__Task item__. In the entries below, find every line with "will" and copy it.

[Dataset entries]
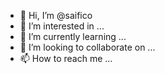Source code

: - 👋 Hi, I’m @saifico
- 👀 I’m interested in ...
- 🌱 I’m currently learning ...
- 💞️ I’m looking to collaborate on ...
- 📫 How to reach me ...

<!---
saifico/saifico is a ✨ special ✨ repository because its `README.md` (this file) appears on your GitHub profile.
You can click the Preview link to take a look at your changes.
--->
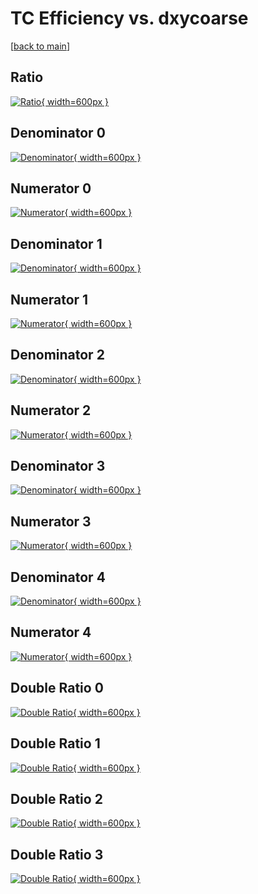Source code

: # TC Efficiency vs. dxycoarse

[[back to main](./)]



## Ratio

[![Ratio](../mtv/var/TC_xtr_13_1_eff_dxycoarse.png){ width=600px }](../mtv/var/TC_xtr_13_1_eff_dxycoarse.pdf)

## Denominator 0

[![Denominator](../mtv/den/TC_xtr_13_1_eff_dxycoarse_den0.png){ width=600px }](../mtv/den/TC_xtr_13_1_eff_dxycoarse_den0.pdf)

## Numerator 0

[![Numerator](../mtv/num/TC_xtr_13_1_eff_dxycoarse_num0.png){ width=600px }](../mtv/num/TC_xtr_13_1_eff_dxycoarse_num0.pdf)

## Denominator 1

[![Denominator](../mtv/den/TC_xtr_13_1_eff_dxycoarse_den1.png){ width=600px }](../mtv/den/TC_xtr_13_1_eff_dxycoarse_den1.pdf)

## Numerator 1

[![Numerator](../mtv/num/TC_xtr_13_1_eff_dxycoarse_num1.png){ width=600px }](../mtv/num/TC_xtr_13_1_eff_dxycoarse_num1.pdf)

## Denominator 2

[![Denominator](../mtv/den/TC_xtr_13_1_eff_dxycoarse_den2.png){ width=600px }](../mtv/den/TC_xtr_13_1_eff_dxycoarse_den2.pdf)

## Numerator 2

[![Numerator](../mtv/num/TC_xtr_13_1_eff_dxycoarse_num2.png){ width=600px }](../mtv/num/TC_xtr_13_1_eff_dxycoarse_num2.pdf)

## Denominator 3

[![Denominator](../mtv/den/TC_xtr_13_1_eff_dxycoarse_den3.png){ width=600px }](../mtv/den/TC_xtr_13_1_eff_dxycoarse_den3.pdf)

## Numerator 3

[![Numerator](../mtv/num/TC_xtr_13_1_eff_dxycoarse_num3.png){ width=600px }](../mtv/num/TC_xtr_13_1_eff_dxycoarse_num3.pdf)

## Denominator 4

[![Denominator](../mtv/den/TC_xtr_13_1_eff_dxycoarse_den4.png){ width=600px }](../mtv/den/TC_xtr_13_1_eff_dxycoarse_den4.pdf)

## Numerator 4

[![Numerator](../mtv/num/TC_xtr_13_1_eff_dxycoarse_num4.png){ width=600px }](../mtv/num/TC_xtr_13_1_eff_dxycoarse_num4.pdf)

## Double Ratio 0

[![Double Ratio](../mtv/ratio/TC_xtr_13_1_eff_dxycoarse_ratio0.png){ width=600px }](../mtv/ratio/TC_xtr_13_1_eff_dxycoarse_ratio0.pdf)

## Double Ratio 1

[![Double Ratio](../mtv/ratio/TC_xtr_13_1_eff_dxycoarse_ratio1.png){ width=600px }](../mtv/ratio/TC_xtr_13_1_eff_dxycoarse_ratio1.pdf)

## Double Ratio 2

[![Double Ratio](../mtv/ratio/TC_xtr_13_1_eff_dxycoarse_ratio2.png){ width=600px }](../mtv/ratio/TC_xtr_13_1_eff_dxycoarse_ratio2.pdf)

## Double Ratio 3

[![Double Ratio](../mtv/ratio/TC_xtr_13_1_eff_dxycoarse_ratio3.png){ width=600px }](../mtv/ratio/TC_xtr_13_1_eff_dxycoarse_ratio3.pdf)

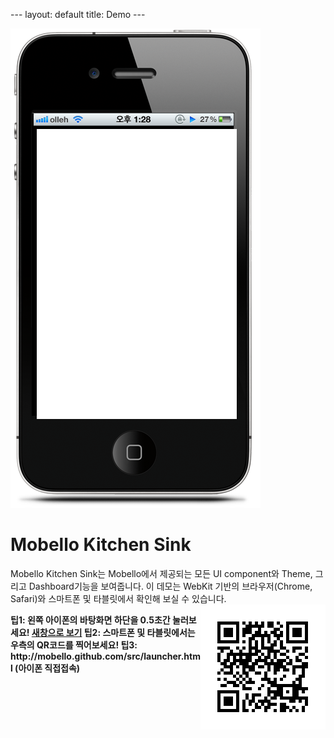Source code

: --- layout: default title: Demo ---

<div class="row">
	<div class="span6" style="position: relative">
		<img src="/attachments/4981276/5046452.png" />
		<iframe id="browser" scrolling="no" frameborder="0" width="320px" height="464px"
			style="left: 42px; top: 161px; position: absolute;" src="/src/launcher.html"
		></iframe>
	</div>
	<div class="span6">
		<h1>Mobello Kitchen Sink</h1>
	</div>
	<p>
		Mobello Kitchen Sink는 Mobello에서 제공되는 모든 UI component와 Theme, 그리고 Dashboard기능을 보여줍니다. 이
		데모는 WebKit 기반의 브라우저(Chrome, Safari)와 스마트폰 및 타블릿에서 확인해 보실 수 있습니다. <img
			src="/attachments/4981276/5668869.png" style="float: right"
		/>
	</p>
	<div style="font-weight: bold">
		팁1: 왼쪽 아이폰의 바탕화면 하단을 0.5초간 눌러보세요! <a href="/emulator/emulator.html" target="_blank">새창으로
			보기</a> 팁2: 스마트폰 및 타블릿에서는 우측의 QR코드를 찍어보세요! 팁3: http://mobello.github.com/src/launcher.html
		(아이폰 직접접속)
	</div>
</div>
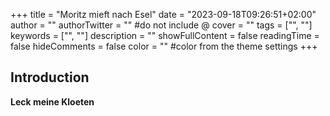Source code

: +++
title = "Moritz mieft nach Esel"
date = "2023-09-18T09:26:51+02:00"
author = ""
authorTwitter = "" #do not include @
cover = ""
tags = ["", ""]
keywords = ["", ""]
description = ""
showFullContent = false
readingTime = false
hideComments = false
color = "" #color from the theme settings
+++
## Introduction

**Leck meine Kloeten**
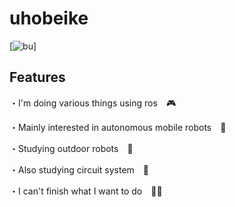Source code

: # uhobeike
[![bu](https://img.shields.io/badge/build-passing-brightgreen)]

## Features
・I'm doing various things using ros　:video_game:

・Mainly interested in autonomous mobile robots　🤖

・Studying outdoor robots　:car:

・Also studying circuit system　:electric_plug:

・I can't finish what I want to do　🥺:sweat:
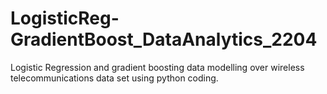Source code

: # LogisticReg-GradientBoost_DataAnalytics_2204

Logistic Regression and gradient boosting data modelling over wireless telecommunications data set using python coding.
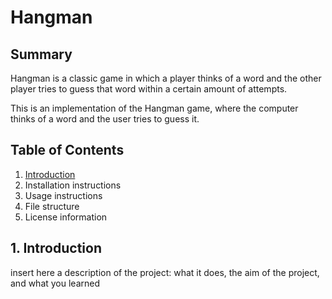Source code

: # Hangman
## Summary
Hangman is a classic game in which a player thinks of a word and the other player tries to guess that word within a certain amount of attempts.

This is an implementation of the Hangman game, where the computer thinks of a word and the user tries to guess it. 

## Table of Contents
1. [Introduction](#1-introduction)
2. Installation instructions
3. Usage instructions
4. File structure
5. License information


## 1. Introduction

insert here a description of the project: what it does, the aim of the project, and what you learned




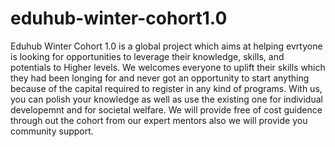 # eduhub-winter-cohort1.0
 Eduhub Winter Cohort 1.0 is a global project which aims at helping
 evrtyone is looking for opportunities to leverage their knowledge, skills, 
 and potentials to Higher levels. We welcomes everyone to uplift their 
 skills which they had been longing for and never got an opportunity to 
 start anything because of the capital required to register in any kind of
programs. With us, you can polish your knowledge as well as use the
existing one for individual developemnt and for societal welfare. We will
provide free of cost guidence through out the cohort from our expert
mentors also we will provide you community support.
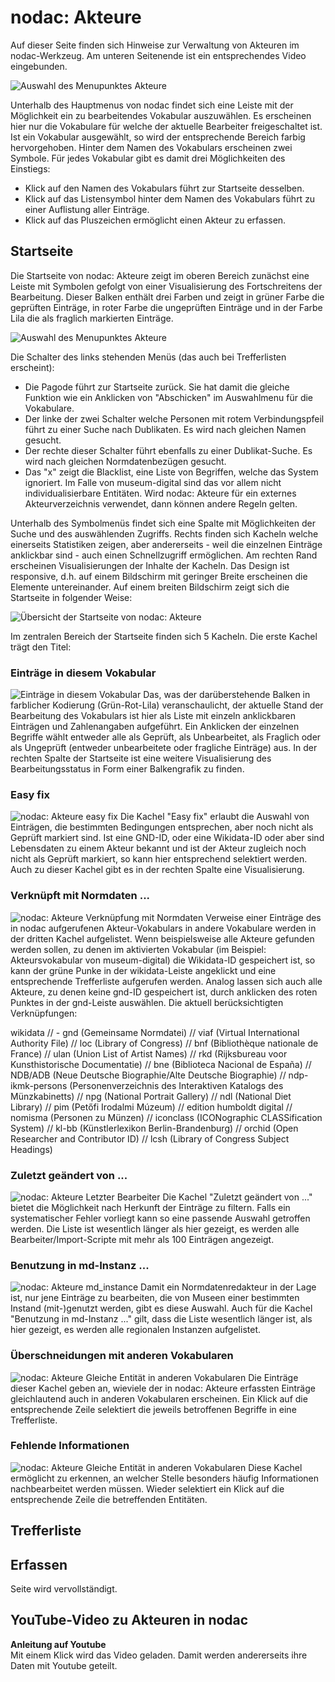 # nodac: Akteure

Auf dieser Seite finden sich Hinweise zur Verwaltung von Akteuren im nodac-Werkzeug. Am unteren Seitenende ist ein entsprechendes Video eingebunden.

![Auswahl des Menupunktes Akteure](../assets/nodac/vocswitch_actors.jpg)

Unterhalb des Hauptmenus von nodac findet sich eine Leiste mit der Möglichkeit ein zu bearbeitendes Vokabular auszuwählen. Es erscheinen hier nur die Vokabulare für welche der aktuelle Bearbeiter freigeschaltet ist. Ist ein Vokabular ausgewählt, so wird der entsprechende Bereich farbig hervorgehoben. Hinter dem Namen des Vokabulars erscheinen zwei Symbole. Für jedes Vokabular gibt es damit drei Möglichkeiten des Einstiegs:

- Klick auf den Namen des Vokabulars führt zur Startseite desselben.
- Klick auf das Listensymbol hinter dem Namen des Vokabulars führt zu einer Auflistung aller Einträge.
- Klick auf das Pluszeichen ermöglicht einen Akteur zu erfassen.

## Startseite
Die Startseite von nodac: Akteure zeigt im oberen Bereich zunächst eine Leiste mit Symbolen gefolgt von einer Visualisierung des Fortschreitens der Bearbeitung. Dieser Balken enthält drei Farben und zeigt in grüner Farbe die geprüften Einträge, in roter Farbe die ungeprüften Einträge und in der Farbe Lila die als fraglich markierten Einträge.

![Auswahl des Menupunktes Akteure](../assets/nodac/nodac_actors_startseite_kopfleiste.jpg)

Die Schalter des links stehenden Menüs (das auch bei Trefferlisten erscheint):

- Die Pagode führt zur Startseite zurück. Sie hat damit die gleiche Funktion wie ein Anklicken von "Abschicken" im Auswahlmenu für die Vokabulare.
- Der linke der zwei Schalter welche Personen mit rotem Verbindungspfeil führt zu einer Suche nach Dublikaten. Es wird nach gleichen Namen gesucht.
- Der rechte dieser Schalter führt ebenfalls zu einer Dublikat-Suche. Es wird nach gleichen Normdatenbezügen gesucht.
- Das "x" zeigt die Blacklist, eine Liste von Begriffen, welche das System ignoriert. Im Falle von museum-digital sind das vor allem nicht individualisierbare Entitäten. Wird nodac: Akteure für ein externes Akteurverzeichnis verwendet, dann können andere Regeln gelten.

Unterhalb des Symbolmenüs findet sich eine Spalte mit Möglichkeiten der Suche und des auswählenden Zugriffs. Rechts finden sich Kacheln welche einerseits Statistiken zeigen, aber andererseits - weil die einzelnen Einträge anklickbar sind - auch einen Schnellzugriff ermöglichen. Am rechten Rand erscheinen Visualisierungen der Inhalte der Kacheln. Das Design ist responsive, d.h. auf einem Bildschirm mit geringer Breite erscheinen die Elemente untereinander. Auf einem breiten Bildschirm zeigt sich die Startseite in folgender Weise:

![Übersicht der Startseite von nodac: Akteure](../assets/nodac/nodac_actors_startseite_uebersicht.jpg)

Im zentralen Bereich der Startseite finden sich 5 Kacheln. Die erste Kachel trägt den Titel: 

### Einträge in diesem Vokabular
![Einträge in diesem Vokabular](../assets/nodac/nodac_actor_entries_statistik.jpg)
Das, was der darüberstehende Balken in farblicher Kodierung (Grün-Rot-Lila) veranschaulicht, der aktuelle Stand der Bearbeitung des Vokabulars ist hier als Liste mit einzeln anklickbaren Einträgen und Zahlenangaben aufgeführt. Ein Anklicken der einzelnen Begriffe wählt entweder alle als Geprüft, als Unbearbeitet, als Fraglich oder als Ungeprüft (entweder unbearbeitete oder fragliche Einträge) aus. In der rechten Spalte der Startseite ist eine weitere Visualisierung des Bearbeitungsstatus in Form einer Balkengrafik zu finden.

### Easy fix
![nodac: Akteure easy fix](../assets/nodac/nodac_actors_easyfix.jpg)
Die Kachel "Easy fix" erlaubt die Auswahl von Einträgen, die bestimmten Bedingungen entsprechen, aber noch nicht als Geprüft markiert sind. Ist eine GND-ID, oder eine Wikidata-ID oder aber sind Lebensdaten zu einem Akteur bekannt und ist der Akteur zugleich noch nicht als Geprüft markiert, so kann hier entsprechend selektiert werden. Auch zu dieser Kachel gibt es in der rechten Spalte eine Visualisierung.

### Verknüpft mit Normdaten ...
![nodac: Akteure Verknüpfung mit Normdaten](../assets/nodac/nodac_actor_relation_to_vocabularies.jpg)
Verweise einer Einträge des in nodac aufgerufenen Akteur-Vokabulars in andere Vokabulare werden in der dritten Kachel aufgelistet. Wenn beispielsweise alle Akteure gefunden werden sollen, zu denen im aktivierten Vokabular (im Beispiel: Akteursvokabular von museum-digital) die Wikidata-ID gespeichert ist, so kann der grüne Punke in der wikidata-Leiste angeklickt und eine entsprechende Trefferliste aufgerufen werden. Analog lassen sich auch alle Akteure, zu denen keine gnd-ID gespeichert ist, durch anklicken des roten Punktes in der gnd-Leiste auswählen.
Die aktuell berücksichtigten Verknüpfungen:

wikidata // - gnd (Gemeinsame Normdatei) // viaf (Virtual International Authority File) // loc (Library of Congress) // bnf (Bibliothèque nationale de France) // ulan (Union List of Artist Names) // rkd (Rijksbureau voor Kunsthistorische Documentatie) // bne (Biblioteca Nacional de España) // NDB/ADB (Neue Deutsche Biographie/Alte Deutsche Biographie) // ndp-ikmk-persons (Personenverzeichnis des Interaktiven Katalogs des Münzkabinetts) // npg (National Portrait Gallery) // ndl (National Diet Library) // pim (Petőfi Irodalmi Múzeum) // edition humboldt digital // nomisma (Personen zu Münzen) // iconclass (ICONographic CLASSification System) // kl-bb (Künstlerlexikon Berlin-Brandenburg) // orchid (Open Researcher and Contributor ID) // lcsh (Library of Congress Subject Headings)

### Zuletzt geändert von ...
![nodac: Akteure Letzter Bearbeiter](../assets/nodac/nodac_actor_last_changed_by.jpg)
Die Kachel "Zuletzt geändert von ..." bietet die Möglichkeit nach Herkunft der Einträge zu filtern. Falls ein systematischer Fehler vorliegt kann so eine passende Auswahl getroffen werden. Die Liste ist wesentlich länger als hier gezeigt, es werden alle Bearbeiter/Import-Scripte mit mehr als 100 Einträgen angezeigt.

### Benutzung in md-Instanz ...
![nodac: Akteure md_instance](../assets/nodac/nodac_actor_md_instance.jpg)
Damit ein Normdatenredakteur in der Lage ist, nur jene Einträge zu bearbeiten, die von Museen einer bestimmten Instand (mit-)genutzt werden, gibt es diese Auswahl. Auch für die Kachel "Benutzung in md-Instanz ..." gilt, dass die Liste wesentlich länger ist, als hier gezeigt, es werden alle regionalen Instanzen aufgelistet.

### Überschneidungen mit anderen Vokabularen
![nodac: Akteure Gleiche Entität in anderen Vokabularen](../assets/nodac/nodac_actors_other_voc.jpg)
Die Einträge dieser Kachel geben an, wieviele der in nodac: Akteure erfassten Einträge gleichlautend auch in anderen Vokabularen erscheinen. Ein Klick auf die entsprechende Zeile selektiert die jeweils betroffenen Begriffe in eine Trefferliste.

### Fehlende Informationen
![nodac: Akteure Gleiche Entität in anderen Vokabularen](../assets/nodac/nodac_actors_missing_info.jpg)
Diese Kachel ermöglicht zu erkennen, an welcher Stelle besonders häufig Informationen nachbearbeitet werden müssen. Wieder selektiert ein Klick auf die entsprechende Zeile die betreffenden Entitäten.


## Trefferliste

## Erfassen



Seite wird vervollständigt.

## YouTube-Video zu Akteuren in nodac

<div class="yt-embed" data-src="https://www.youtube-nocookie.com/embed/T60cDvyWfeQ">
<b>Anleitung auf Youtube</b><br />
Mit einem Klick wird das Video geladen. Damit werden andererseits ihre Daten mit Youtube geteilt.
</div>
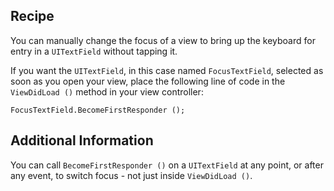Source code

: Recipe 
------

You can manually change the focus of a view to bring up the keyboard for entry in a <code>UITextField</code> without tapping it. 

<p>If you want the <code>UITextField</code>, in this case named <code>FocusTextField</code>, selected as soon as you open your view, place the following line of code in the <code>ViewDidLoad ()</code> method in your view controller:</p>

<pre><code>FocusTextField.BecomeFirstResponder ();</code></pre>

Additional Information
----------------------

You can call <code>BecomeFirstResponder ()</code> on a <code>UITextField</code> at any point, or after any event, to switch focus - not just inside <code>ViewDidLoad ()</code>.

__Task response__.
existing one for individual developemnt and for societal welfare. We will
mentors also we will provide you community support.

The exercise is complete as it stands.